Calories: 641kcal | Carbohydrates: 47g | Protein: 6g | Fat: 50g | Saturated Fat: 9g | Polyunsaturated Fat: 16g | Monounsaturated Fat: 24g | Trans Fat: 1g | Cholesterol: 19mg | Sodium: 865mg | Potassium: 1068mg | Fiber: 6g | Sugar: 4g | Vitamin A: 2929IU | Vitamin C: 27mg | Calcium: 55mg | Iron: 3mg

Notes & Tips

  • In this recipe, we use a method coined by the French called “monte au beurre”. This is when cold butter is added to a sauce at the end of the cooking process. It smooths out the flavor of the sauce and cuts the potency of the dried paprika while adding richness and a subtle sheen.
  • Russet potatoes are great frying potatoes. However, you can use other potatoes like yellow or red potatoes, if needed. 
  • If the sauce is too spicy for you, or you are short on time, you can also just create one sauce. Simply let the bravas sauce cool to room temperature and then whisk in mayonnaise and lemon juice to make it creamier and to dull the spice. If you add the mayonnaise to the hot sauce, it will break and become greasy. 
  • Paprika is ideal for this recipe, but it’s ok to experiment with substitutions if you need to. 
  • You can use an air fryer for this recipe to make it healthier.
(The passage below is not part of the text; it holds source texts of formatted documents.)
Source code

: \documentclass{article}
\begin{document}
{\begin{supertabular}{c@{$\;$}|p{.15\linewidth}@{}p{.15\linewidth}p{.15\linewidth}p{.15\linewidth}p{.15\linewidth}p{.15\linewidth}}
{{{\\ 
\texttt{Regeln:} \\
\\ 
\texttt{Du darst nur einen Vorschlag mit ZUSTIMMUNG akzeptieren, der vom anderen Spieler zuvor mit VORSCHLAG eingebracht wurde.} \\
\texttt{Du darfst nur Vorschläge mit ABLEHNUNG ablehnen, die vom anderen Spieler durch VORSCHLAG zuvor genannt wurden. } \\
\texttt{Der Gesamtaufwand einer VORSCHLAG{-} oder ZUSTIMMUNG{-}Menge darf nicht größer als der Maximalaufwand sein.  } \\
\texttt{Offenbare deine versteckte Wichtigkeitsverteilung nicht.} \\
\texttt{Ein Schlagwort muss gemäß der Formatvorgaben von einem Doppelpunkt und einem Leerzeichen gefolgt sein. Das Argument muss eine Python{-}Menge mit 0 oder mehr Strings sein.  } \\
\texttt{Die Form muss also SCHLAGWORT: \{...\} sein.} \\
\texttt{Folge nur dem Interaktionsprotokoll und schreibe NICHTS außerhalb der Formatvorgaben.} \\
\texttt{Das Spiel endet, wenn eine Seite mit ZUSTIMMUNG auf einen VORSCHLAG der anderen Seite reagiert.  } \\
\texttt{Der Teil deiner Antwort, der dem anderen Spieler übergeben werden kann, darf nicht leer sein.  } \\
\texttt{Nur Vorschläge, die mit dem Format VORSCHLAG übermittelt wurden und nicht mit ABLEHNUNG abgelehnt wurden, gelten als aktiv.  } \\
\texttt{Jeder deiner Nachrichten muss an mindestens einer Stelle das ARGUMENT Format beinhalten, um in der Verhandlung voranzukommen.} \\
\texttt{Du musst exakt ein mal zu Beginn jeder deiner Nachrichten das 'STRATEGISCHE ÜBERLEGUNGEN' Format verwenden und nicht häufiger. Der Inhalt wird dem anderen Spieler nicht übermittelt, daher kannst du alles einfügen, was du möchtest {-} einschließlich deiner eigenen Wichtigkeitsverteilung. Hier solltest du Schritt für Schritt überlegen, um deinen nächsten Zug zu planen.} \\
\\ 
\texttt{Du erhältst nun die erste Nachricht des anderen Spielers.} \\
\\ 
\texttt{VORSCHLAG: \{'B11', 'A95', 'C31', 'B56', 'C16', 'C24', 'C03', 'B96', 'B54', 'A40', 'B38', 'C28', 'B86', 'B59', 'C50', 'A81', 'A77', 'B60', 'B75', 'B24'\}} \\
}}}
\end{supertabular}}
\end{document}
I would still recommend par-cooking the potatoes ahead of time before using the air fryer. 

Can You Make Patatas Bravas Ahead of Time?

You can certainly prepare most parts of this recipe ahead of time. However, it’s not recommended to fry the potatoes in advance, as they won’t stay very crispy.

You can make the sauces ahead of time and both will stay fresh in the refrigerator for 2-3 days. It’s recommended to heat the bravas sauce before serving it over the potatoes. If the aioli or bravas sauce stiffens up, you can add a little water to thin it back out. 

Additionally, you can par-cook the potatoes ahead of time and store them in the fridge for up to one day prior to frying them. 

What Goes With Patatas Bravas?

As mentioned before, patatas bravas is a classic Spanish tapa dish. It’s so delicious and cheap to make! It’s easy to put together a few more dishes to create your own globally inspired small plate feast.

Some other suggestions that pair well with patatas bravas are:
Mediterranean chicken wings
Easy fried feta cheese balls 
Vamprio tacos
Ajvar spread or Lutenitsa spread as an additional dip or topping for the potatoes

Are Patatas Bravas Vegan?

This recipe is not vegan if you’re using basic commercial mayonnaise. You can easily make it vegan by using a vegan mayonnaise or making your own. Also, make sure that you are using vegetable stock and not chicken stock (though you can easily use one or the other for this recipe).